Les journaux camerounais parus lundi se sont appesantis sur le bilan des 34 ans de pouvoir du chef de l’Etat célébrés dimanche 06 novembre 2016

S’écartant délibérément de l’inventaire de ses confrères, le bihebdomadaire a choisi de publier intégralement la lettre de l’actuel président à son prédécesseur, Ahmadou Ahidjo, moins de deux mois après le passage de témoin.

« Les mots, Monsieur le Président, sont impuissants à traduire avec la fidélité et la force nécessaires les sentiments profonds de reconnaissance et de gratitude du Cameroun pour l’ uvre colossale accomplie de main de maître par vous, au profit de la nation camerounaise. Je m’efforcerai, en ce qui me concerne de rester fidèle à ce qui me paraît être l’essentiel de vos enseignements : passion pour l’unité nationale, culte de l’État, défense jalouse de la souveraineté du Cameroun et du bien-être de ses habitants », écrivait ainsi Paul Biya le 30 décembre 1982.

Pour l’hebdomadaire Germinal, ce Paul Biya, qui a en réalité trahi le serment fait à son « illustre prédécesseur », est également « un homme dépassé, du passé et du passif ».

« Depuis le 6 novembre 1982, l’histoire du Renouveau-RDPC qui ne suscite plus le rêve du fait de ses tares congénitales, s’inscrit en lettres de sang.

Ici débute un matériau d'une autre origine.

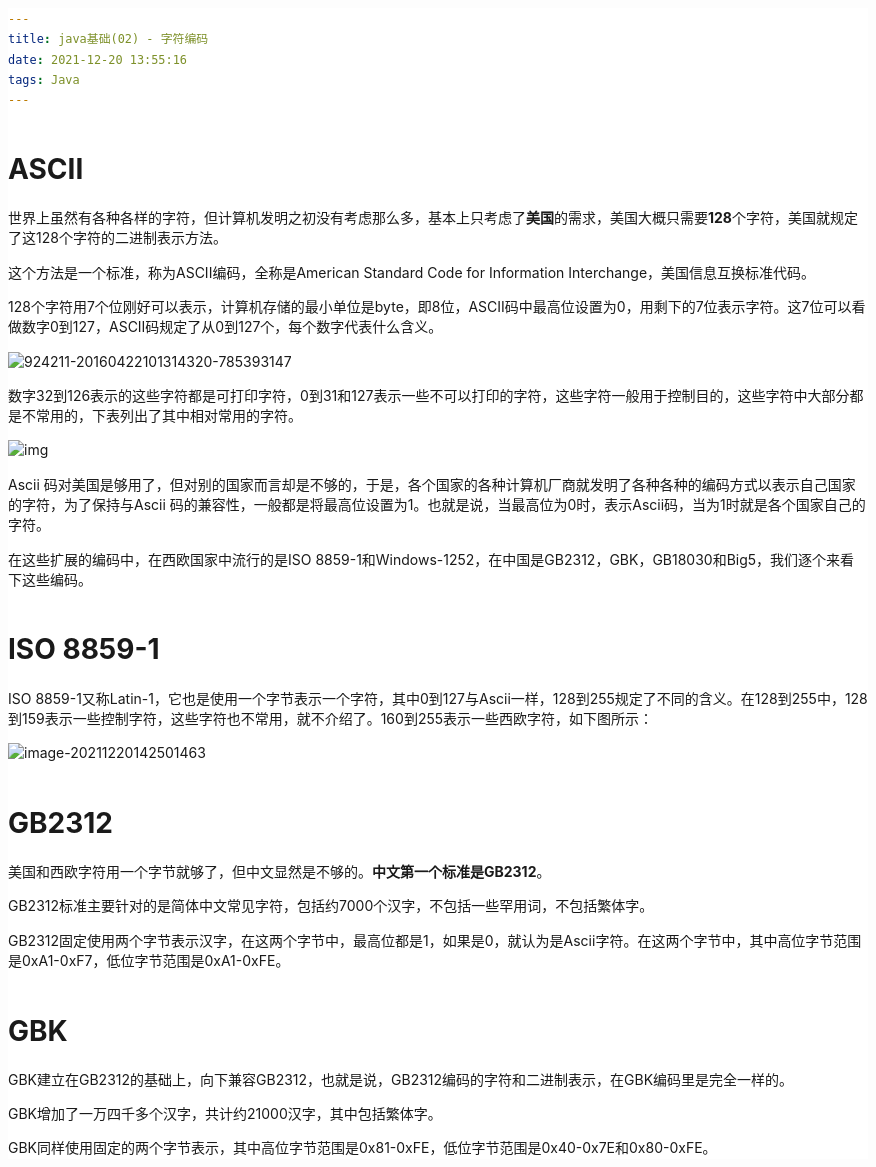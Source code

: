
 ```yaml
---
title: java基础(02) - 字符编码
date: 2021-12-20 13:55:16
tags: Java
---
```


# **ASCII**

世界上虽然有各种各样的字符，但计算机发明之初没有考虑那么多，基本上只考虑了**美国**的需求，美国大概只需要**128**个字符，美国就规定了这128个字符的二进制表示方法。

这个方法是一个标准，称为ASCII编码，全称是American Standard Code for Information Interchange，美国信息互换标准代码。

128个字符用7个位刚好可以表示，计算机存储的最小单位是byte，即8位，ASCII码中最高位设置为0，用剩下的7位表示字符。这7位可以看做数字0到127，ASCII码规定了从0到127个，每个数字代表什么含义。

![924211-20160422101314320-785393147](http://oss.mengsu.site/924211-20160422101314320-785393147.jpeg)

数字32到126表示的这些字符都是可打印字符，0到31和127表示一些不可以打印的字符，这些字符一般用于控制目的，这些字符中大部分都是不常用的，下表列出了其中相对常用的字符。

![img](https://images2015.cnblogs.com/blog/924211/201604/924211-20160422101334054-974012985.jpg)

Ascii 码对美国是够用了，但对别的国家而言却是不够的，于是，各个国家的各种计算机厂商就发明了各种各种的编码方式以表示自己国家的字符，为了保持与Ascii 码的兼容性，一般都是将最高位设置为1。也就是说，当最高位为0时，表示Ascii码，当为1时就是各个国家自己的字符。

在这些扩展的编码中，在西欧国家中流行的是ISO 8859-1和Windows-1252，在中国是GB2312，GBK，GB18030和Big5，我们逐个来看下这些编码。

# **ISO 8859-1**

ISO 8859-1又称Latin-1，它也是使用一个字节表示一个字符，其中0到127与Ascii一样，128到255规定了不同的含义。在128到255中，128到159表示一些控制字符，这些字符也不常用，就不介绍了。160到255表示一些西欧字符，如下图所示：

![image-20211220142501463](http://oss.mengsu.site/image-20211220142501463.png)

# **GB2312**

美国和西欧字符用一个字节就够了，但中文显然是不够的。**中文第一个标准是GB2312**。

GB2312标准主要针对的是简体中文常见字符，包括约7000个汉字，不包括一些罕用词，不包括繁体字。

GB2312固定使用两个字节表示汉字，在这两个字节中，最高位都是1，如果是0，就认为是Ascii字符。在这两个字节中，其中高位字节范围是0xA1-0xF7，低位字节范围是0xA1-0xFE。



# **GBK**

GBK建立在GB2312的基础上，向下兼容GB2312，也就是说，GB2312编码的字符和二进制表示，在GBK编码里是完全一样的。

GBK增加了一万四千多个汉字，共计约21000汉字，其中包括繁体字。

GBK同样使用固定的两个字节表示，其中高位字节范围是0x81-0xFE，低位字节范围是0x40-0x7E和0x80-0xFE。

Depuis 34 ans, les différents discours et les très rares prises de parole publique de Paul Biya sont des gloses de conscience d’un muet, des aveux d’impuissance et d’incapacité d’un homme qui a coulé le Cameroun et qui veut maintenir les Camerounais immergés (noyés) dans la gadoue, les sectes, la corruption, la gabegie, l’inertie, le désastre économique, l’insécurité généralisée. jusqu’en 2035 », écrit Germinal.

L’homme en est même arrivé, renchérit le quotidien à capitaux privés Emergence, à confondre le palais présidentiel au siège du Rassemblement démocratique du peuple camerounais (RDPC), dont il est également le leader.

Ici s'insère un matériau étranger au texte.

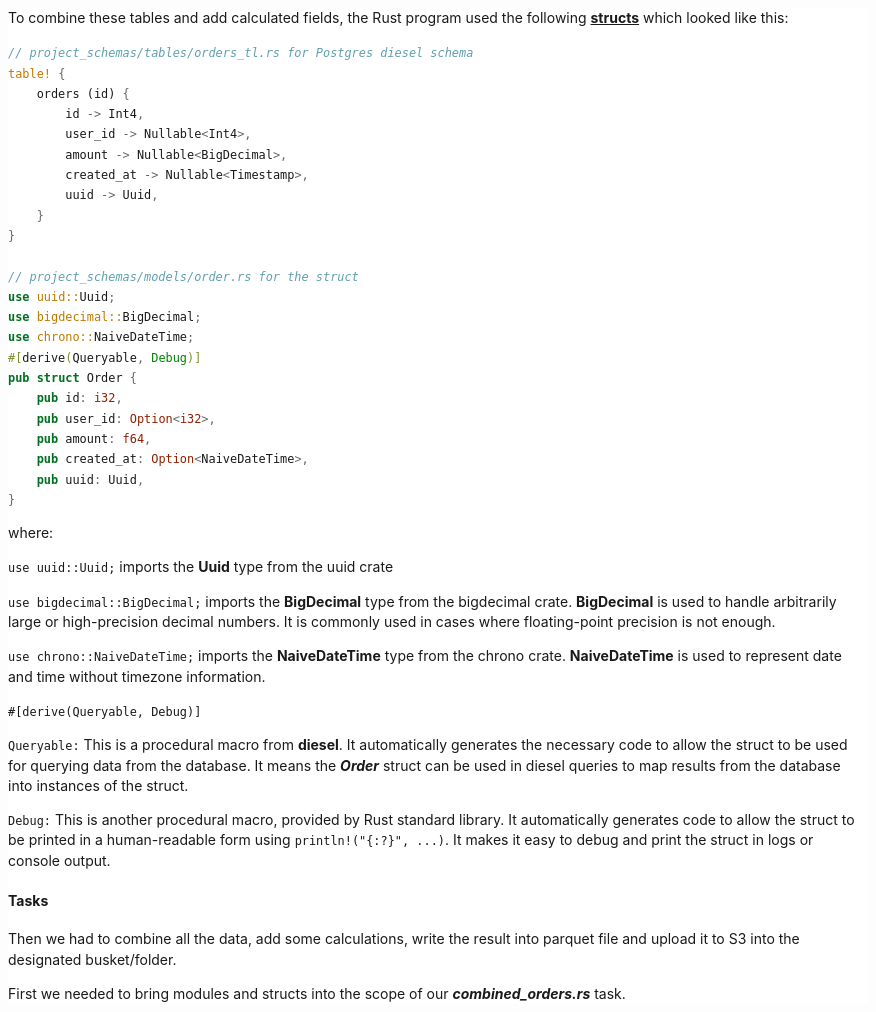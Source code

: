 To combine these tables and add calculated fields, the Rust program used the following [**structs**](https://gist.github.com/kraftaa/1c60a3652d85aee34d53a4ca10f7a80c#file-tables_structs-rs) which looked like this:
```rust
// project_schemas/tables/orders_tl.rs for Postgres diesel schema
table! {
    orders (id) {
        id -> Int4,
        user_id -> Nullable<Int4>,
        amount -> Nullable<BigDecimal>,
        created_at -> Nullable<Timestamp>,
        uuid -> Uuid,
    }
}

// project_schemas/models/order.rs for the struct
use uuid::Uuid;
use bigdecimal::BigDecimal;
use chrono::NaiveDateTime;
#[derive(Queryable, Debug)]
pub struct Order {
    pub id: i32,
    pub user_id: Option<i32>,
    pub amount: f64,
    pub created_at: Option<NaiveDateTime>,
    pub uuid: Uuid,
}
```
where:

`use uuid::Uuid;`  imports the **Uuid** type from the uuid crate

`use bigdecimal::BigDecimal;` imports the **BigDecimal** type from the bigdecimal crate. **BigDecimal** is used to handle arbitrarily large or high-precision decimal numbers. It is commonly used in cases where floating-point precision is not enough.

`use chrono::NaiveDateTime;` imports the **NaiveDateTime** type from the chrono crate. **NaiveDateTime** is used to represent date and time without timezone information.

`#[derive(Queryable, Debug)]`

`Queryable:` This is a procedural macro from **diesel**. It automatically generates the necessary code to allow the struct to be used for querying data from the database. It means the **_Order_** struct can be used in diesel queries to map results from the database into instances of the struct.

`Debug:` This is another procedural macro, provided by Rust standard library. It automatically generates code to allow the struct to be printed in a human-readable form using `println!("{:?}", ...)`. It makes it easy to debug and print the struct in logs or console output.


#### Tasks

Then we had to combine all the data, add some calculations, write the result into parquet file and upload it to S3 into the designated busket/folder.

First we needed to bring modules and structs into the scope of our **_combined_orders.rs_** task.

Jeudi dernier, s’emporte la publication, il a organisé au Palais de l’unité une réunion du bureau politique de sa formation : « Après 34 ans de pouvoir, l’homme du 6 novembre 1982 a été incapable d’offrir à son propre parti un siège digne de ce nom à même de recevoir ses grands-messes politiques. »

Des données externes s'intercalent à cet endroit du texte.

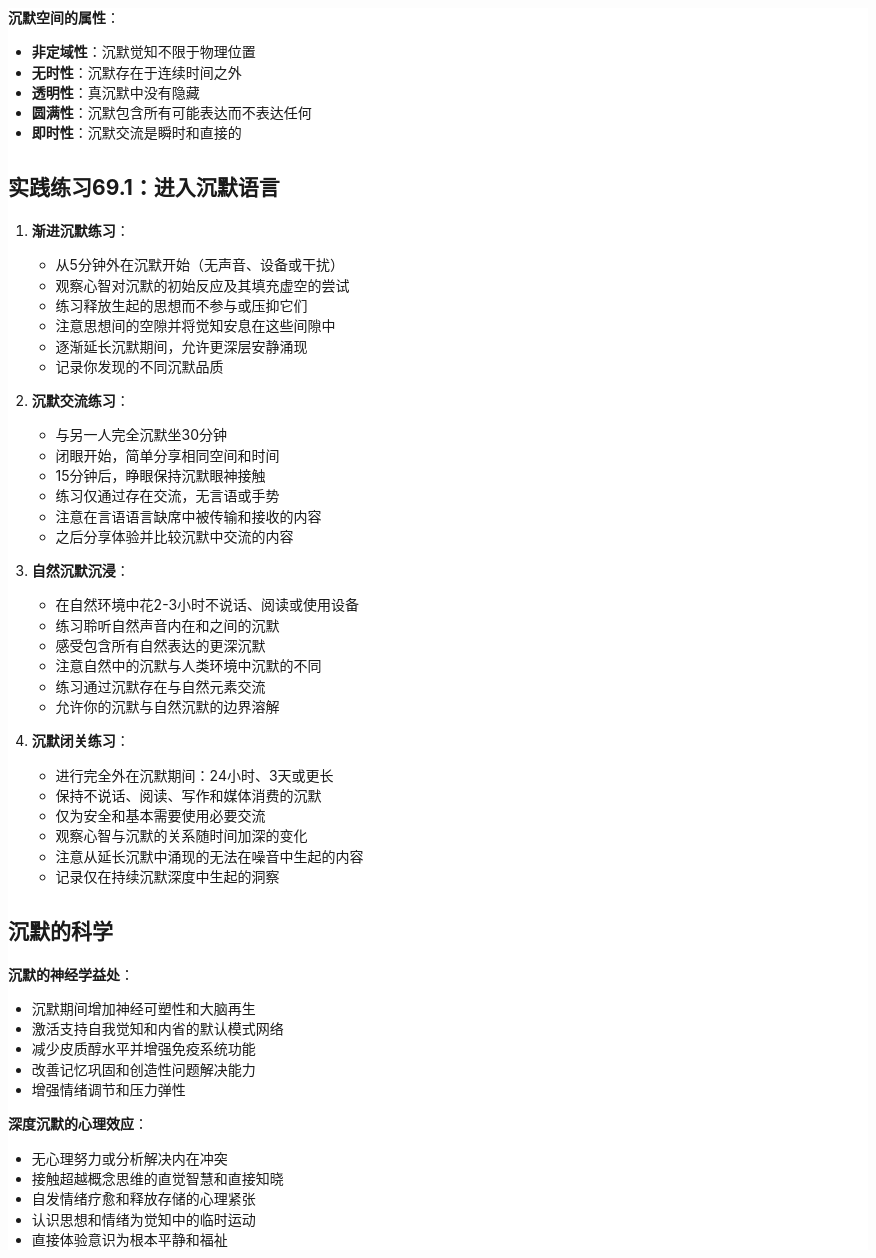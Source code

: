 **沉默空间的属性**：
- **非定域性**：沉默觉知不限于物理位置
- **无时性**：沉默存在于连续时间之外
- **透明性**：真沉默中没有隐藏
- **圆满性**：沉默包含所有可能表达而不表达任何
- **即时性**：沉默交流是瞬时和直接的

## 实践练习69.1：进入沉默语言

1. **渐进沉默练习**：
   - 从5分钟外在沉默开始（无声音、设备或干扰）
   - 观察心智对沉默的初始反应及其填充虚空的尝试
   - 练习释放生起的思想而不参与或压抑它们
   - 注意思想间的空隙并将觉知安息在这些间隙中
   - 逐渐延长沉默期间，允许更深层安静涌现
   - 记录你发现的不同沉默品质

2. **沉默交流练习**：
   - 与另一人完全沉默坐30分钟
   - 闭眼开始，简单分享相同空间和时间
   - 15分钟后，睁眼保持沉默眼神接触
   - 练习仅通过存在交流，无言语或手势
   - 注意在言语语言缺席中被传输和接收的内容
   - 之后分享体验并比较沉默中交流的内容

3. **自然沉默沉浸**：
   - 在自然环境中花2-3小时不说话、阅读或使用设备
   - 练习聆听自然声音内在和之间的沉默
   - 感受包含所有自然表达的更深沉默
   - 注意自然中的沉默与人类环境中沉默的不同
   - 练习通过沉默存在与自然元素交流
   - 允许你的沉默与自然沉默的边界溶解

4. **沉默闭关练习**：
   - 进行完全外在沉默期间：24小时、3天或更长
   - 保持不说话、阅读、写作和媒体消费的沉默
   - 仅为安全和基本需要使用必要交流
   - 观察心智与沉默的关系随时间加深的变化
   - 注意从延长沉默中涌现的无法在噪音中生起的内容
   - 记录仅在持续沉默深度中生起的洞察

## 沉默的科学

**沉默的神经学益处**：
- 沉默期间增加神经可塑性和大脑再生
- 激活支持自我觉知和内省的默认模式网络
- 减少皮质醇水平并增强免疫系统功能
- 改善记忆巩固和创造性问题解决能力
- 增强情绪调节和压力弹性

**深度沉默的心理效应**：
- 无心理努力或分析解决内在冲突
- 接触超越概念思维的直觉智慧和直接知晓
- 自发情绪疗愈和释放存储的心理紧张
- 认识思想和情绪为觉知中的临时运动
- 直接体验意识为根本平静和福祉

« Qu’a fait Paul Biya de ses 34 ans de pouvoir ? », interroge Le Jour pour qui les attentes des Camerounais ont été largement déçus.

« 6 novembre 1982-6 novembre 2016 : 34 ans +d’épuration+ politique au Cameroun », titre pour sa part Le Messager : « Prévarication, incivisme, dérapage comportemental et illisibilité de la perspective politique sont des caractéristiques les plus visibles du Renouveau. »

Pourtant, répond en écho le quotidien à capitaux publics Cameroon Tribune, un regard rétrospectif sur les 34 années écoulées depuis l’accession à la magistrature suprême du président Paul Biya met en lumière maints acquis probants d’une diplomatie rayonnante, conduite plus volontiers dans la discrétion mais efficace, à en juger par les nombreux bons fruits.